SELECT product_id, product_name, content
FROM ML.PREDICT(
MODEL TextBison,
(SELECT
product.id as product_id,
product.name as product_name,
CONCAT(
"Answer with YES or NO only: Is this a good fit for me?",
"My age:", CAST(user.age AS STRING), "\n",
"I like:", user.likes, "\n",
"Product name: ", product.name, "\n",
"Category mame: ", category.name, "\n",
"Product description:", product.description) AS prompt,
FROM
Products AS product
JOIN Categories AS category ON product.category_id = category.id
JOIN Users AS user ON user.id = 1),
STRUCT(256 AS maxOutputTokens)
) @{remote_udf_max_rows_per_rpc=1};
-- The model correctly guessed that the user might be interested in a Drill
-- as they are interested in DIY.
+------------+-----------------+-------------+
| product_id | product_name | content |
+------------+-----------------+-------------+
| 1 | "Plush Bear" | "NO" |
+------------+-----------------+-------------+
| 2 | "Bike" | "NO" |
+------------+-----------------+-------------+
| 3 | "Drill" | "YES" |
+------------+-----------------+-------------+
如要為孩子尋找禮物,使用者可以為青少年建立個人資料,並查看不同的推薦清單:
SELECT product_id, product_name, content
FROM ML.PREDICT(
MODEL TextBison,
(SELECT
product.id as product_id,
product.name as product_name,
CONCAT(
"Answer with YES or NO only: Is this a good fit for me?",
"\nMy's age:", CAST(user.age AS STRING),
"\nI like:", user.likes,
"\nProduct Name: ", product.name,
"\nCategory Name: ", category.name,
"\nProduct Description:", product.description) AS prompt,
FROM
Products AS product
JOIN Categories AS category ON product.category_id = category.id
JOIN Users AS user ON user.id = 2),
STRUCT(40 AS maxOutputTokens)
) @{remote_udf_max_rows_per_rpc=1};
-- The model correctly guesses that a teenager is interested in a Bike,
-- but not a plush bear for infants or spicy peppers.

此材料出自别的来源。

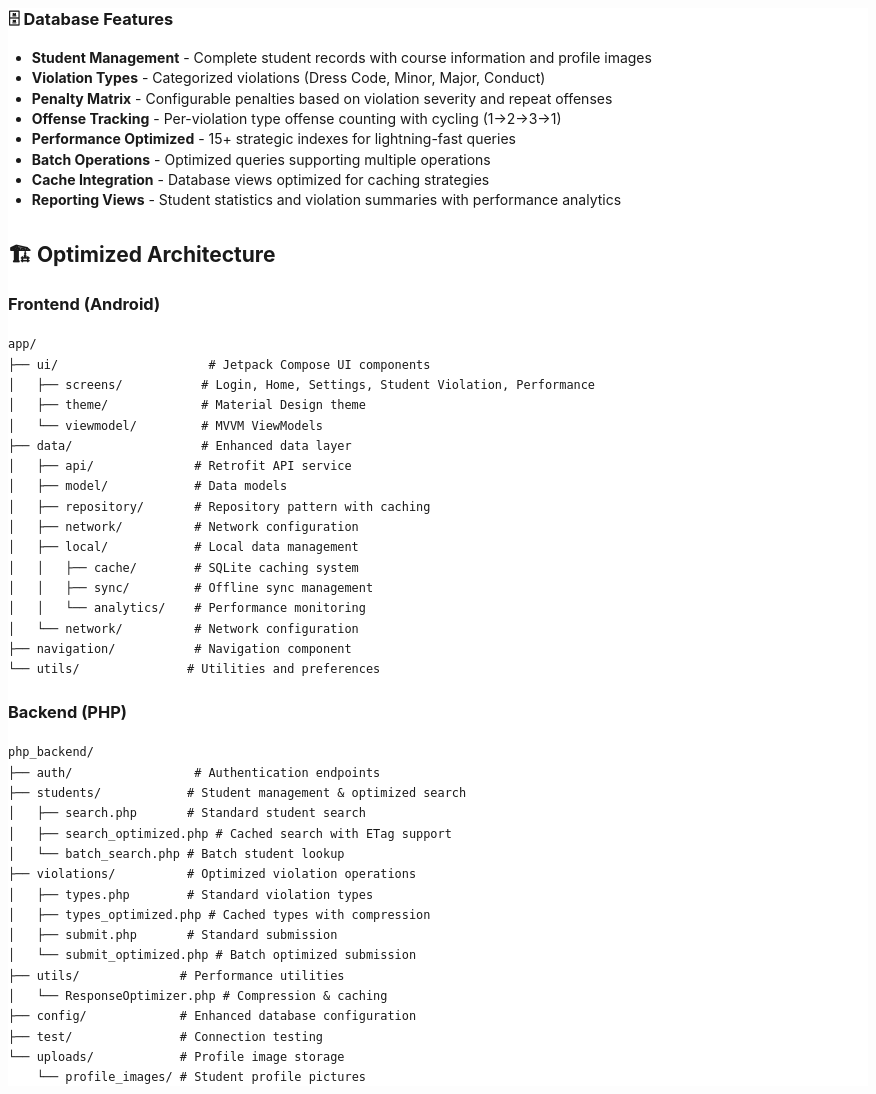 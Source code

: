 ### 🗄️ Database Features
- **Student Management** - Complete student records with course information and profile images
- **Violation Types** - Categorized violations (Dress Code, Minor, Major, Conduct)
- **Penalty Matrix** - Configurable penalties based on violation severity and repeat offenses
- **Offense Tracking** - Per-violation type offense counting with cycling (1→2→3→1)
- **Performance Optimized** - 15+ strategic indexes for lightning-fast queries
- **Batch Operations** - Optimized queries supporting multiple operations
- **Cache Integration** - Database views optimized for caching strategies
- **Reporting Views** - Student statistics and violation summaries with performance analytics

## 🏗️ Optimized Architecture

### Frontend (Android)
```
app/
├── ui/                     # Jetpack Compose UI components
│   ├── screens/           # Login, Home, Settings, Student Violation, Performance
│   ├── theme/             # Material Design theme
│   └── viewmodel/         # MVVM ViewModels
├── data/                  # Enhanced data layer
│   ├── api/              # Retrofit API service
│   ├── model/            # Data models
│   ├── repository/       # Repository pattern with caching
│   ├── network/          # Network configuration
│   ├── local/            # Local data management
│   │   ├── cache/        # SQLite caching system
│   │   ├── sync/         # Offline sync management
│   │   └── analytics/    # Performance monitoring
│   └── network/          # Network configuration
├── navigation/           # Navigation component
└── utils/               # Utilities and preferences
```

### Backend (PHP)
```
php_backend/
├── auth/                 # Authentication endpoints
├── students/            # Student management & optimized search
│   ├── search.php       # Standard student search
│   ├── search_optimized.php # Cached search with ETag support
│   └── batch_search.php # Batch student lookup
├── violations/          # Optimized violation operations
│   ├── types.php        # Standard violation types
│   ├── types_optimized.php # Cached types with compression
│   ├── submit.php       # Standard submission
│   └── submit_optimized.php # Batch optimized submission
├── utils/              # Performance utilities
│   └── ResponseOptimizer.php # Compression & caching
├── config/             # Enhanced database configuration
├── test/               # Connection testing
└── uploads/            # Profile image storage
    └── profile_images/ # Student profile pictures
```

+------------+-----------------+---------+
| product_id | product_name | content |
+------------+-----------------+---------+
| 1 | "Plush Bear" | "NO" |
+------------+-----------------+---------+
| 2 | "Bike" | "YES" |
+------------+-----------------+---------+
| 3 | "Spicy peppers" | "NO" |
+------------+-----------------+---------+
您可以在提示中加入購物記錄或其他相關詳細資料,為顧客提供更個人化的體驗。
有了 Spanner Vertex AI 整合功能,您就能組合含有即時資料的複雜提示,並使用這些提示建構支援 AI 的應用程式。